■ TASK ITEM
What is needed is an exact copy of every line in the listing.

■ SUPPLIED DATA
· · · ·
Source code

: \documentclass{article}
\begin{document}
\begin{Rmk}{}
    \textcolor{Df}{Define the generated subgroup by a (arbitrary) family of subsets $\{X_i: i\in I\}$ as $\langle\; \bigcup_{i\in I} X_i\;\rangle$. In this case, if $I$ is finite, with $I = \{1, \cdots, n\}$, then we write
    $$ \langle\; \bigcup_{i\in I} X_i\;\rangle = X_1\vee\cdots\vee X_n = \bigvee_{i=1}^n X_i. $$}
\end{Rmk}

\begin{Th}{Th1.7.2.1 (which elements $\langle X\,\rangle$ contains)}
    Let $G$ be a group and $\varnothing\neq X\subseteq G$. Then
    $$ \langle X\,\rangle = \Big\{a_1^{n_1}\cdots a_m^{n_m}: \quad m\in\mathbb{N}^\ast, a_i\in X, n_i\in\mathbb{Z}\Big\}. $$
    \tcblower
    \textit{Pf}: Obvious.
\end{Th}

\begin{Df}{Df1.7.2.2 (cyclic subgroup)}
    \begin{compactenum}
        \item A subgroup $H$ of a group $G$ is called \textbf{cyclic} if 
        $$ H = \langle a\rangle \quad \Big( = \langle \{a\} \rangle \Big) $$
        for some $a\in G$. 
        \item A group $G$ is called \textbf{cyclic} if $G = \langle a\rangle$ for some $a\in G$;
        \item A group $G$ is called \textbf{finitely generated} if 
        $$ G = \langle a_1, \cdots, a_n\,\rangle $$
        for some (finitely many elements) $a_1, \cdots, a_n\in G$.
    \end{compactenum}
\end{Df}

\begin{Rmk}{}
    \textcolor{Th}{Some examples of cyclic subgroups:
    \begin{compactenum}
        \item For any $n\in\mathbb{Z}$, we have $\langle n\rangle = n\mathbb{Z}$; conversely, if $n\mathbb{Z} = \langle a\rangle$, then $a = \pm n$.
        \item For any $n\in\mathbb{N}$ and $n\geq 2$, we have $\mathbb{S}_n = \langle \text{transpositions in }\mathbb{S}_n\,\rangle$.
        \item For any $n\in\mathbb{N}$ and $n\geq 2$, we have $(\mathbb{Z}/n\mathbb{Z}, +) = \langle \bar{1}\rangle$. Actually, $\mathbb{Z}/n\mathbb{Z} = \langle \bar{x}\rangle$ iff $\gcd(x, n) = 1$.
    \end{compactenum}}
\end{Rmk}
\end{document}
· · · ·
■ WRITTEN RESPONSE
Source code

: \documentclass{article}
\begin{document}
\begin{Rmk}{}
    \textcolor{Df}{Define the generated subgroup by a (arbitrary) family of subsets $\{X_i: i\in I\}$ as $\langle\; \bigcup_{i\in I} X_i\;\rangle$. In this case, if $I$ is finite, with $I = \{1, \cdots, n\}$, then we write
    $$ \langle\; \bigcup_{i\in I} X_i\;\rangle = X_1\vee\cdots\vee X_n = \bigvee_{i=1}^n X_i. $$}
\end{Rmk}

\begin{Th}{Th1.7.2.1 (which elements $\langle X\,\rangle$ contains)}
    Let $G$ be a group and $\varnothing\neq X\subseteq G$. Then
    $$ \langle X\,\rangle = \Big\{a_1^{n_1}\cdots a_m^{n_m}: \quad m\in\mathbb{N}^\ast, a_i\in X, n_i\in\mathbb{Z}\Big\}. $$
    \tcblower
    \textit{Pf}: Obvious.
\end{Th}

\begin{Df}{Df1.7.2.2 (cyclic subgroup)}
    \begin{compactenum}
        \item A subgroup $H$ of a group $G$ is called \textbf{cyclic} if 
        $$ H = \langle a\rangle \quad \Big( = \langle \{a\} \rangle \Big) $$
        for some $a\in G$. 
        \item A group $G$ is called \textbf{cyclic} if $G = \langle a\rangle$ for some $a\in G$;
        \item A group $G$ is called \textbf{finitely generated} if 
        $$ G = \langle a_1, \cdots, a_n\,\rangle $$
        for some (finitely many elements) $a_1, \cdots, a_n\in G$.
    \end{compactenum}
\end{Df}

\begin{Rmk}{}
    \textcolor{Th}{Some examples of cyclic subgroups:
    \begin{compactenum}
        \item For any $n\in\mathbb{Z}$, we have $\langle n\rangle = n\mathbb{Z}$; conversely, if $n\mathbb{Z} = \langle a\rangle$, then $a = \pm n$.
        \item For any $n\in\mathbb{N}$ and $n\geq 2$, we have $\mathbb{S}_n = \langle \text{transpositions in }\mathbb{S}_n\,\rangle$.
        \item For any $n\in\mathbb{N}$ and $n\geq 2$, we have $(\mathbb{Z}/n\mathbb{Z}, +) = \langle \bar{1}\rangle$. Actually, $\mathbb{Z}/n\mathbb{Z} = \langle \bar{x}\rangle$ iff $\gcd(x, n) = 1$.
    \end{compactenum}}
\end{Rmk}
\end{document}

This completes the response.